Entries supplied section start

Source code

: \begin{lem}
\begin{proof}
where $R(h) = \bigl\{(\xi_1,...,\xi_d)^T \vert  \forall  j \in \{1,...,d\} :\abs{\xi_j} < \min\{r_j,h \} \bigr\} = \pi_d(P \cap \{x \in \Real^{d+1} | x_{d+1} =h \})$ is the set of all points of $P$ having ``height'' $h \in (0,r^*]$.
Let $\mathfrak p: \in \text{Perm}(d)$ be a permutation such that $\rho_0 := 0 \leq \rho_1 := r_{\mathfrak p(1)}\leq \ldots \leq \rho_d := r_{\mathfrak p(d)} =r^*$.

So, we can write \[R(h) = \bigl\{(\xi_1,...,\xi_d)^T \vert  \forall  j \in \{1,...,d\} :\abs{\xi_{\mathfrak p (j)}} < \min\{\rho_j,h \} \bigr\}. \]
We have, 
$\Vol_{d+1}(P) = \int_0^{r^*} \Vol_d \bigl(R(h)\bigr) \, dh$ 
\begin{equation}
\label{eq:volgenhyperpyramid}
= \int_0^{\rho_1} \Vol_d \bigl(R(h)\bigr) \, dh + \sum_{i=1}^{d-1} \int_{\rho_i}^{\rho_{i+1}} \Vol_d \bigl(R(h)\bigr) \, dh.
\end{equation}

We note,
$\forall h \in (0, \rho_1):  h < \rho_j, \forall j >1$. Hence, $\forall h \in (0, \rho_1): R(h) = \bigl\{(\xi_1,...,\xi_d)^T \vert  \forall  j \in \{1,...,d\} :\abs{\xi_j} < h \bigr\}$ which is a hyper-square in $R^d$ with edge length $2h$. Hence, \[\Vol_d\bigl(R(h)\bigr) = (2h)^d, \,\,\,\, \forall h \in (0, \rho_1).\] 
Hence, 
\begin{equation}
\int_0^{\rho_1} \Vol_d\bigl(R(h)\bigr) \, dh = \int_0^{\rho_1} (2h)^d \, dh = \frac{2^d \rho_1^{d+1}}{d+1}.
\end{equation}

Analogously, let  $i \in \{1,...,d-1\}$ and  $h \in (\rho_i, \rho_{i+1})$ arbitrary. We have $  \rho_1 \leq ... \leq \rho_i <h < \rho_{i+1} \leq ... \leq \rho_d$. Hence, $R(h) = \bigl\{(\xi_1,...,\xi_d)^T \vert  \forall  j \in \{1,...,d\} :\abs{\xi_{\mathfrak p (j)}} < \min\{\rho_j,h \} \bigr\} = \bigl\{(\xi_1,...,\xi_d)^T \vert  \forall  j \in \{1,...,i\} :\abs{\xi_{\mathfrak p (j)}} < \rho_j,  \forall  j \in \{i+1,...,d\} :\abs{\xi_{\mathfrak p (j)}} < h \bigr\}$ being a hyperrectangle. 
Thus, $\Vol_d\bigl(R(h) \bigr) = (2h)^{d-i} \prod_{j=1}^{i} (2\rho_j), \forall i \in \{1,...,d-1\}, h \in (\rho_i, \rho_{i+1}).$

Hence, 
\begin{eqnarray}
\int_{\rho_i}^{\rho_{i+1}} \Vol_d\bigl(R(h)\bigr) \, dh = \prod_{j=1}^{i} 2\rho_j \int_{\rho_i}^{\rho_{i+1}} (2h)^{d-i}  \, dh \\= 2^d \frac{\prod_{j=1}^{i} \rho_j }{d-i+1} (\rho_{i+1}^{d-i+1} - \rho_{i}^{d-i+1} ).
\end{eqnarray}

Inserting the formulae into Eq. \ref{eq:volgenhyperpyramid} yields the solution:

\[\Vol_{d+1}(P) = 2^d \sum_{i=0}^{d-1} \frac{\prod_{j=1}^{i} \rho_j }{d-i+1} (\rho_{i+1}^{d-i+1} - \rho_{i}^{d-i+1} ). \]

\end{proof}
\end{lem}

Entries supplied section end

What is needed:
Scan the data above, find each line with "frac", and copy it.

Exercise result:
\int_0^{\rho_1} \Vol_d\bigl(R(h)\bigr) \, dh = \int_0^{\rho_1} (2h)^d \, dh = \frac{2^d \rho_1^{d+1}}{d+1}.
\int_{\rho_i}^{\rho_{i+1}} \Vol_d\bigl(R(h)\bigr) \, dh = \prod_{j=1}^{i} 2\rho_j \int_{\rho_i}^{\rho_{i+1}} (2h)^{d-i}  \, dh \\= 2^d \frac{\prod_{j=1}^{i} \rho_j }{d-i+1} (\rho_{i+1}^{d-i+1} - \rho_{i}^{d-i+1} ).
\[\Vol_{d+1}(P) = 2^d \sum_{i=0}^{d-1} \frac{\prod_{j=1}^{i} \rho_j }{d-i+1} (\rho_{i+1}^{d-i+1} - \rho_{i}^{d-i+1} ). \]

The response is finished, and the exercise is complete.